[Problem details]
Say how many lines in the records include the string "state", adding no other words.

[Records supplied]
┌────────

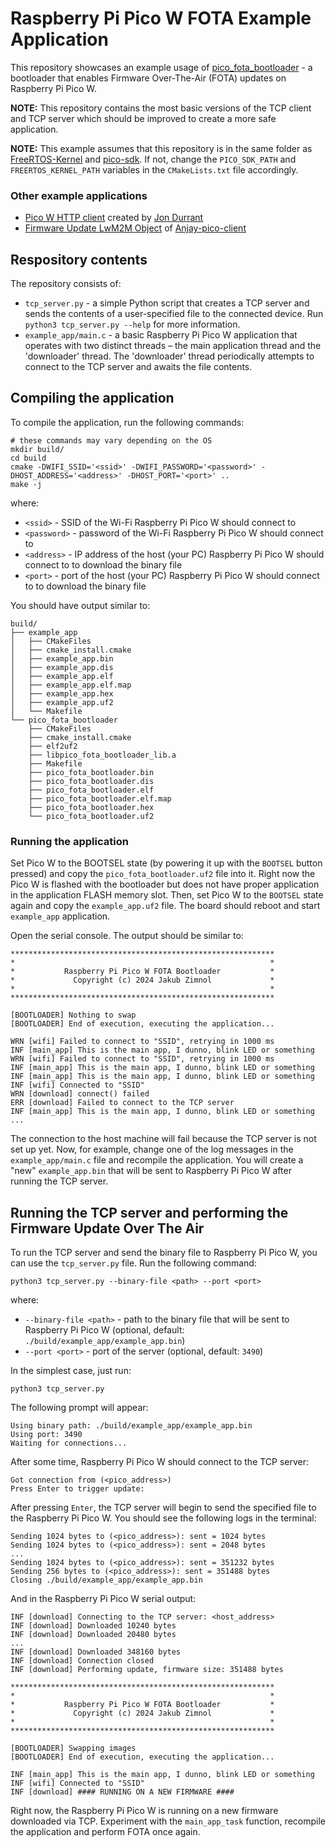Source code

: # Raspberry Pi Pico W FOTA Example Application

This repository showcases an example usage of
[pico_fota_bootloader](https://github.com/JZimnol/pico_fota_bootloader.git) - a
bootloader that enables Firmware Over-The-Air (FOTA) updates on Raspberry Pi
Pico W.

**NOTE:** This repository contains the most basic versions of the TCP client
and TCP server which should be improved to create a more safe application.

**NOTE:** This example assumes that this repository is in the same folder as
[FreeRTOS-Kernel](https://github.com/FreeRTOS/FreeRTOS-Kernel.git) and
[pico-sdk](https://github.com/raspberrypi/pico-sdk.git). If not, change the
`PICO_SDK_PATH` and `FREERTOS_KERNEL_PATH` variables in the `CMakeLists.txt`
file accordingly.

### Other example applications

- [Pico W HTTP client](https://github.com/jondurrant/RPIPicoW-OTA-Exp) created
  by [Jon Durrant](https://github.com/jondurrant)
- [Firmware Update LwM2M Object](https://github.com/AVSystem/Anjay-pico-client/tree/master/firmware_update)
  of
  [Anjay-pico-client](https://github.com/AVSystem/Anjay-pico-client/tree/master)

## Respository contents

The repository consists of:
- `tcp_server.py` - a simple Python script that creates a TCP server and sends
  the contents of a user-specified file to the connected device. Run `python3
  tcp_server.py --help` for more information.
- `example_app/main.c` - a basic Raspberry Pi Pico W application that operates
  with two distinct threads – the main application thread and the 'downloader'
  thread. The 'downloader' thread periodically attempts to connect to the TCP
  server and awaits the file contents.

## Compiling the application

To compile the application, run the following commands:

```shell
# these commands may vary depending on the OS
mkdir build/
cd build
cmake -DWIFI_SSID='<ssid>' -DWIFI_PASSWORD='<password>' -DHOST_ADDRESS='<address>' -DHOST_PORT='<port>' ..
make -j
```

where:
- `<ssid>` - SSID of the Wi-Fi Raspberry Pi Pico W should connect to
- `<password>` - password of the Wi-Fi Raspberry Pi Pico W should connect to
- `<address>` - IP address of the host (your PC) Raspberry Pi Pico W should
  connect to to download the binary file
- `<port>` - port of the host (your PC) Raspberry Pi Pico W should connect to to
  download the binary file

You should have output similar to:

```
build/
├── example_app
│   ├── CMakeFiles
│   ├── cmake_install.cmake
│   ├── example_app.bin
│   ├── example_app.dis
│   ├── example_app.elf
│   ├── example_app.elf.map
│   ├── example_app.hex
│   ├── example_app.uf2
│   └── Makefile
└── pico_fota_bootloader
    ├── CMakeFiles
    ├── cmake_install.cmake
    ├── elf2uf2
    ├── libpico_fota_bootloader_lib.a
    ├── Makefile
    ├── pico_fota_bootloader.bin
    ├── pico_fota_bootloader.dis
    ├── pico_fota_bootloader.elf
    ├── pico_fota_bootloader.elf.map
    ├── pico_fota_bootloader.hex
    └── pico_fota_bootloader.uf2
```

### Running the application

Set Pico W to the BOOTSEL state (by powering it up with the `BOOTSEL` button
pressed) and copy the `pico_fota_bootloader.uf2` file into it. Right now the
Pico W is flashed with the bootloader but does not have proper application in
the application FLASH memory slot. Then, set Pico W to the `BOOTSEL` state
again and copy the `example_app.uf2` file. The board should reboot and start
`example_app` application.

Open the serial console. The output should be similar to:

```
***********************************************************
*                                                         *
*           Raspberry Pi Pico W FOTA Bootloader           *
*             Copyright (c) 2024 Jakub Zimnol             *
*                                                         *
***********************************************************

[BOOTLOADER] Nothing to swap
[BOOTLOADER] End of execution, executing the application...

WRN [wifi] Failed to connect to "SSID", retrying in 1000 ms
INF [main_app] This is the main app, I dunno, blink LED or something
WRN [wifi] Failed to connect to "SSID", retrying in 1000 ms
INF [main_app] This is the main app, I dunno, blink LED or something
INF [main_app] This is the main app, I dunno, blink LED or something
INF [wifi] Connected to "SSID"
WRN [download] connect() failed
ERR [download] Failed to connect to the TCP server
INF [main_app] This is the main app, I dunno, blink LED or something
...
```

The connection to the host machine will fail because the TCP server is not set
up yet. Now, for example, change one of the log messages in the
`example_app/main.c` file and recompile the application. You will create a "new"
`example_app.bin` that will be sent to Raspberry Pi Pico W after running the
TCP server.

## Running the TCP server and performing the Firmware Update Over The Air

To run the TCP server and send the binary file to Raspberry Pi Pico W, you can
use the `tcp_server.py` file. Run the following command:

```shell
python3 tcp_server.py --binary-file <path> --port <port>
```
where:
- `--binary-file <path>` - path to the binary file that will be sent to
  Raspberry Pi Pico W (optional, default: `./build/example_app/example_app.bin`)
- `--port <port>` - port of the server (optional, default: `3490`)

In the simplest case, just run:

```shell
python3 tcp_server.py
```

The following prompt will appear:

```
Using binary path: ./build/example_app/example_app.bin
Using port: 3490
Waiting for connections...
```

After some time, Raspberry Pi Pico W should connect to the TCP server:

```
Got connection from (<pico_address>)
Press Enter to trigger update:
```

After pressing `Enter`, the TCP server will begin to send the specified file to
the Raspberry Pi Pico W. You should see the following logs in the terminal:

```
Sending 1024 bytes to (<pico_address>): sent = 1024 bytes
Sending 1024 bytes to (<pico_address>): sent = 2048 bytes
...
Sending 1024 bytes to (<pico_address>): sent = 351232 bytes
Sending 256 bytes to (<pico_address>): sent = 351488 bytes
Closing ./build/example_app/example_app.bin
```

And in the Raspberry Pi Pico W serial output:

```
INF [download] Connecting to the TCP server: <host_address>
INF [download] Downloaded 10240 bytes
INF [download] Downloaded 20480 bytes
...
INF [download] Downloaded 348160 bytes
INF [download] Connection closed
INF [download] Performing update, firmware size: 351488 bytes

***********************************************************
*                                                         *
*           Raspberry Pi Pico W FOTA Bootloader           *
*             Copyright (c) 2024 Jakub Zimnol             *
*                                                         *
***********************************************************

[BOOTLOADER] Swapping images
[BOOTLOADER] End of execution, executing the application...

INF [main_app] This is the main app, I dunno, blink LED or something
INF [wifi] Connected to "SSID"
INF [download] #### RUNNING ON A NEW FIRMWARE ####
```

Right now, the Raspberry Pi Pico W is running on a new firmware downloaded via
TCP. Experiment with the `main_app_task` function, recompile the application
and perform FOTA once again.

└────────

[Written answer]
2